From the back of the theater sounds a regular beat, quiet at first, then mounting in volume. In dances a slender woman wearing a tight chef's jacket and hat. She is holding aloft a frying pan and, well, playing it. Three men follow her, also in white chef's uniforms, bearing -- and beating -- a plastic tub, a colander and an oilcan, in that order. As the volume escalates, all four snake their way through the audience; by the time they reach the stage, the noise from these improvised instruments is deafening.

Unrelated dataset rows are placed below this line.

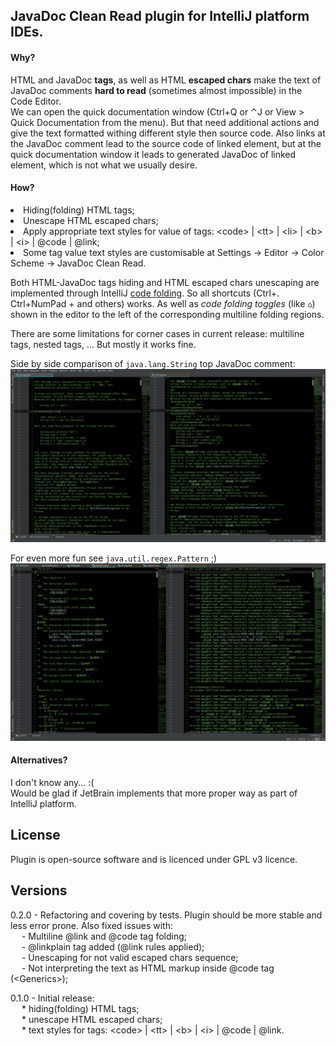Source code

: <h2>JavaDoc Clean Read plugin for IntelliJ platform IDEs.</h2>

<h4>Why?</h4>
      HTML and JavaDoc <b>tags</b>, as well as HTML <b>escaped chars</b> make the text of JavaDoc comments <b>hard to read</b> (sometimes almost impossible) in the Code Editor.<br>    
     We can open the quick documentation window (Ctrl+Q or ⌃J or View > Quick Documentation from the menu). But that need additional actions and give the text formatted withing different style then source code. Also links at the JavaDoc comment lead to the source code of linked element, but at the quick documentation window it leads to generated JavaDoc of linked element, which is not what we usually desire.<br>

<h4>How?</h4>
      <li> Hiding(folding) HTML tags;
      <li> Unescape HTML escaped chars;
      <li> Apply appropriate text styles for value of tags: &lt;code&gt; | &lt;tt&gt; | &lt;li&gt; | &lt;b&gt; | &lt;i&gt; | @code | @link;
      <li> Some tag value text styles are customisable at Settings -> Editor -> Color Scheme -> JavaDoc Clean Read. <br>

Both HTML-JavaDoc tags hiding and HTML escaped chars unescaping are implemented through IntelliJ <a href="https://www.jetbrains.com/help/idea/code-folding.html">code folding</a>. So all shortcuts (Ctrl+. Ctrl+NumPad + and others) works. As well as <i>code folding toggles</i> (like <code>&#x2302;</code>) shown in the editor to the left of the corresponding multiline folding regions. <br>       

There are some limitations for corner cases in current release: multiline tags, nested tags, ... But mostly it works fine. <br>

Side by side comparison of <code>java.lang.String</code> top JavaDoc comment: <br>
<img src="Screenshot_String.png">

For even more fun see <code>java.util.regex.Pattern</code> ;) <br>
<img src="Screenshot_Pattern.png">
<h4>Alternatives?</h4>
    I don't know any... :( <br> Would be glad if JetBrain implements that more proper way as part of IntelliJ platform. 

## **License**

Plugin is open-source software and is licenced under GPL v3 licence.

## **Versions**
0.2.0 - Refactoring and covering by tests. Plugin should be more stable and less error prone. Also fixed issues with: <br>
    &emsp; - Multiline @link and @code tag folding; <br>
    &emsp; - @linkplain tag added (@link rules applied); <br>
    &emsp; - Unescaping for not valid escaped chars sequence; <br>
    &emsp; - Not interpreting the text as HTML markup inside @code tag (&lt;Generics&gt;); <br>

0.1.0 - Initial release: <br>
           &emsp; * hiding(folding) HTML tags; <br>
           &emsp; * unescape HTML escaped chars; <br>
           &emsp; * text styles for tags: &lt;code&gt; | &lt;tt&gt; | &lt;b&gt; | &lt;i&gt; | @code | @link. <br>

Welcome to a night with Nanta: "Jackie Chan meets the Marx Brothers," as the South Korean performance group's manager, Kim Byung Ick, later remarks. For the past five years, on tour and in its home base of Seoul (where 50 percent of the audience is Japanese tourists), Nanta has been wowing audiences with its unusual musical comedy show.
What's so unusual about it? Formed in October 1997, the group takes its name from ran-da, a reading of two kanji meaning "to beat vigorously." But you won't find any drums on stage during a Nanta performance. Instead, the scene is set in a kitchen, strewn with utensils: pots and pans, chopping blocks, buckets, a couple of trash cans. These items are Nanta's props -- and their musical instruments -- plates are tossed across the stage and stacked with a juggler's dexterity, kitchen knives are used to beat out a dangerous rhythm.